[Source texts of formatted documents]

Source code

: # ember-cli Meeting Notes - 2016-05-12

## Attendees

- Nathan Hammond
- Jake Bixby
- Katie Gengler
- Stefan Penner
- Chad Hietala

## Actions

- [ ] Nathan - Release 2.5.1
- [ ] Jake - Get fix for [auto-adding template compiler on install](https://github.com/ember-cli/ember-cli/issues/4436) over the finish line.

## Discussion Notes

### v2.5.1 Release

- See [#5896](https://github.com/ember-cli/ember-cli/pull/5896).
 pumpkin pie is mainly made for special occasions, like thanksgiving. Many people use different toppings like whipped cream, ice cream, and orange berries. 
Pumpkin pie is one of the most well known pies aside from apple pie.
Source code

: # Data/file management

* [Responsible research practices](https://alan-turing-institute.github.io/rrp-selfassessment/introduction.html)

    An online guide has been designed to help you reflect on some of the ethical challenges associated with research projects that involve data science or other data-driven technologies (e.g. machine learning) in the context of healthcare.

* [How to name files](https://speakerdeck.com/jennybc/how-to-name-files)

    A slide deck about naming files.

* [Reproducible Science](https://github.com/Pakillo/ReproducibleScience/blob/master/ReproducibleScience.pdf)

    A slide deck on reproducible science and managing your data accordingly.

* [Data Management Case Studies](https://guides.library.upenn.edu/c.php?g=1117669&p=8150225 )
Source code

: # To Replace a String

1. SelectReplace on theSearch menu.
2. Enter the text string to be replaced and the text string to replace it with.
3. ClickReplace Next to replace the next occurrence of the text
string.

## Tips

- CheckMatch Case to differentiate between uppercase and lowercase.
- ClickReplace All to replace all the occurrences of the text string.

- _ASSIGNMENT_:
The response should reproduce every entry above exactly.

- _PROBLEM SOLUTION_:
Source code

: # ember-cli Meeting Notes - 2016-05-12

## Attendees

- Nathan Hammond
- Jake Bixby
- Katie Gengler
- Stefan Penner
- Chad Hietala

## Actions

- [ ] Nathan - Release 2.5.1
- [ ] Jake - Get fix for [auto-adding template compiler on install](https://github.com/ember-cli/ember-cli/issues/4436) over the finish line.

## Discussion Notes

### v2.5.1 Release

- See [#5896](https://github.com/ember-cli/ember-cli/pull/5896).
 pumpkin pie is mainly made for special occasions, like thanksgiving. Many people use different toppings like whipped cream, ice cream, and orange berries. 
Pumpkin pie is one of the most well known pies aside from apple pie.
Source code

: # Data/file management

* [Responsible research practices](https://alan-turing-institute.github.io/rrp-selfassessment/introduction.html)

    An online guide has been designed to help you reflect on some of the ethical challenges associated with research projects that involve data science or other data-driven technologies (e.g. machine learning) in the context of healthcare.

* [How to name files](https://speakerdeck.com/jennybc/how-to-name-files)

    A slide deck about naming files.

* [Reproducible Science](https://github.com/Pakillo/ReproducibleScience/blob/master/ReproducibleScience.pdf)

    A slide deck on reproducible science and managing your data accordingly.

* [Data Management Case Studies](https://guides.library.upenn.edu/c.php?g=1117669&p=8150225 )
Source code

: # To Replace a String

1. SelectReplace on theSearch menu.
2. Enter the text string to be replaced and the text string to replace it with.
3. ClickReplace Next to replace the next occurrence of the text
string.

## Tips

- CheckMatch Case to differentiate between uppercase and lowercase.
- ClickReplace All to replace all the occurrences of the text string.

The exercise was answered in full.